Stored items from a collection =
────────────────

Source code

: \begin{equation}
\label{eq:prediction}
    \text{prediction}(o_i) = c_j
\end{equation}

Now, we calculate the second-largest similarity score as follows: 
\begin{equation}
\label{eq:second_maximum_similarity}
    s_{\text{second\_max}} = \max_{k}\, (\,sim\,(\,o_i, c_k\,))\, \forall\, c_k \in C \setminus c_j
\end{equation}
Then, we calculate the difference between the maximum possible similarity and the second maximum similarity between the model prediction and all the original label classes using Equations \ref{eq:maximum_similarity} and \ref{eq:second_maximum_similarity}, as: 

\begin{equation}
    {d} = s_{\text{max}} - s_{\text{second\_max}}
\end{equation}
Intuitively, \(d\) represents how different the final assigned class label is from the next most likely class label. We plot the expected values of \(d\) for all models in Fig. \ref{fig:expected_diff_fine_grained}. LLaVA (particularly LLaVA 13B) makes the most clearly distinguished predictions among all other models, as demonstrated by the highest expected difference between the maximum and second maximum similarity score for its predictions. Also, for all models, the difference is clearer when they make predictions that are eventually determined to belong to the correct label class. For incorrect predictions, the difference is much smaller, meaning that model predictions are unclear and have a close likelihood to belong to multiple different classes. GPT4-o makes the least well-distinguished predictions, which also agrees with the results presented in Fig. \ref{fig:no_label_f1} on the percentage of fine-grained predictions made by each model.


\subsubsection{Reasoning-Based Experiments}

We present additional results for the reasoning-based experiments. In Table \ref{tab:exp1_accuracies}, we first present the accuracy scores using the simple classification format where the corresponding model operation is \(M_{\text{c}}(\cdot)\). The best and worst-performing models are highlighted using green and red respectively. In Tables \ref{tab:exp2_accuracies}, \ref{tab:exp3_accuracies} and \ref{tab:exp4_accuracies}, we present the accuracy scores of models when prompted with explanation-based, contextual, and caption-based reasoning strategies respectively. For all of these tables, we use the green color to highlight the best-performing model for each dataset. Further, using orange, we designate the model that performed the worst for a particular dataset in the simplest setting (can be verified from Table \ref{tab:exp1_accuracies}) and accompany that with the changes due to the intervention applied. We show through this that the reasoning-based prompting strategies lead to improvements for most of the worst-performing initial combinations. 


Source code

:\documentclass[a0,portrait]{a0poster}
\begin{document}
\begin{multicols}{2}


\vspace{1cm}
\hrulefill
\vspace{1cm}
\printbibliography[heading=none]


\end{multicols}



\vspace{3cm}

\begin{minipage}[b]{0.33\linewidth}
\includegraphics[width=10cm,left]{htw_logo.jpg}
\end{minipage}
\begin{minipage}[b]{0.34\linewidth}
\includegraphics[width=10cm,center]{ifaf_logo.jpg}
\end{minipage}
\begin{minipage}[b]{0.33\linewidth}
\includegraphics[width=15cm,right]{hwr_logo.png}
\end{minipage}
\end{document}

────────────────

What is expected = Using the records above, determine how many lines hold the word "between", and answer with that figure only.

Worked solution = 2